ACTIVITY. Reproduce, exactly, the lines of the material below from the line containing "[^3]: As Director" through the line containing "[^4]: This is", with both end lines included and nothing else.

RECORDS TO PROCESS.
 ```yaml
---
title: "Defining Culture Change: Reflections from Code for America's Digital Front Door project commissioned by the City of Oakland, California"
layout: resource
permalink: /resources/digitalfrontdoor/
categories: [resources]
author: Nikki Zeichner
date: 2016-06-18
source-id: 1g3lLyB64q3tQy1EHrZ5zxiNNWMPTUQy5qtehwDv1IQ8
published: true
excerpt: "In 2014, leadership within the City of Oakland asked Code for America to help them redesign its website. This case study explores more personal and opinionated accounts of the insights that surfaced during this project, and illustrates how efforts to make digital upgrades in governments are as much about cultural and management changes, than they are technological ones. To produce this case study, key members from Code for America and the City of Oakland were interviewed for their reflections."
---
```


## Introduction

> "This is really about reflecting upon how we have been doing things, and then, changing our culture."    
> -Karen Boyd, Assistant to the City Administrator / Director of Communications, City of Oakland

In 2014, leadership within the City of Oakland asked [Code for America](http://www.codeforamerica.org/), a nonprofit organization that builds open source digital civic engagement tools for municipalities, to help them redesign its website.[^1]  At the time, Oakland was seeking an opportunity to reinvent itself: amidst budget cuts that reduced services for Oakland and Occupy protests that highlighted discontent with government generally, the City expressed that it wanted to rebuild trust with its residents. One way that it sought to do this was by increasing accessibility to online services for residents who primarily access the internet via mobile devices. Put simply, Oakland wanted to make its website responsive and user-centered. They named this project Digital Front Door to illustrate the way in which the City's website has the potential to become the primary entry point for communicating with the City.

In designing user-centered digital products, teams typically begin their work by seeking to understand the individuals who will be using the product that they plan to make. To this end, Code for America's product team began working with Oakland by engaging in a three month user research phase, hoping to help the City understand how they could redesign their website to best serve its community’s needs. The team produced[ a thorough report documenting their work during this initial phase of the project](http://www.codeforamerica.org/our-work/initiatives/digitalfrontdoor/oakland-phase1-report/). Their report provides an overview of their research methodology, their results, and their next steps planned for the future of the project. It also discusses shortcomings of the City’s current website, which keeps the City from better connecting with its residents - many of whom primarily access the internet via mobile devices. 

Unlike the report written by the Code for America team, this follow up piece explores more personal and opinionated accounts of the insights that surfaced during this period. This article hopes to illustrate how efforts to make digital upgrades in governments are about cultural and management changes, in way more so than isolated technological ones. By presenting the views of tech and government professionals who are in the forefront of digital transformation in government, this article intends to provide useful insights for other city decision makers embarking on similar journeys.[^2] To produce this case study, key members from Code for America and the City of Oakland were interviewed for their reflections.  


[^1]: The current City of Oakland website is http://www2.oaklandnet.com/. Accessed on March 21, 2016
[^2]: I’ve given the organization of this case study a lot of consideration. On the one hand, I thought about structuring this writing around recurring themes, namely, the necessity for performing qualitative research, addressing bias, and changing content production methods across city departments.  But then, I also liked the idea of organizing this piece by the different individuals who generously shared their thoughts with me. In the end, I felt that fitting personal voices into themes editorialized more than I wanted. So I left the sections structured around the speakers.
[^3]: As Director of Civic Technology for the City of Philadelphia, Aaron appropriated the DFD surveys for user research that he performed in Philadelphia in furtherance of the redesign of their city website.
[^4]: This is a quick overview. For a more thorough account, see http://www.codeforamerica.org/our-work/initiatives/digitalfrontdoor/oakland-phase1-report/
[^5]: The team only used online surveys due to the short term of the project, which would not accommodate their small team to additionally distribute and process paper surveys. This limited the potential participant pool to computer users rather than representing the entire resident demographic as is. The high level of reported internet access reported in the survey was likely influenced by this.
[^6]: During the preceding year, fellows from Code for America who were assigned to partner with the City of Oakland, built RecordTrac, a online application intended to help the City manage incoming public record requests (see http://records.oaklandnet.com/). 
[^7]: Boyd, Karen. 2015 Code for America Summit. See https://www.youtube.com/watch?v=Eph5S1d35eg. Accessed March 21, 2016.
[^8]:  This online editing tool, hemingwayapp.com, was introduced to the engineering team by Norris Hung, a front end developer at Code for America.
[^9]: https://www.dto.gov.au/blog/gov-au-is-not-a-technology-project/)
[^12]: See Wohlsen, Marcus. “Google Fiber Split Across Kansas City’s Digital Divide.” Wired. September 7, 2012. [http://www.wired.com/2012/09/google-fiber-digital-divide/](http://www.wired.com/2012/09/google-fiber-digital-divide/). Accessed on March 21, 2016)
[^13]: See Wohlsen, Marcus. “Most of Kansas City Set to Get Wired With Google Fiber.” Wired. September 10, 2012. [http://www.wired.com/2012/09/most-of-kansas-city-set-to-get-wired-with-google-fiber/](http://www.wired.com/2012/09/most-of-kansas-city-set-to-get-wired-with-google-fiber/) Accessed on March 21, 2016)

FINISHED EXERCISE.
[^3]: As Director of Civic Technology for the City of Philadelphia, Aaron appropriated the DFD surveys for user research that he performed in Philadelphia in furtherance of the redesign of their city website.
[^4]: This is a quick overview. For a more thorough account, see http://www.codeforamerica.org/our-work/initiatives/digitalfrontdoor/oakland-phase1-report/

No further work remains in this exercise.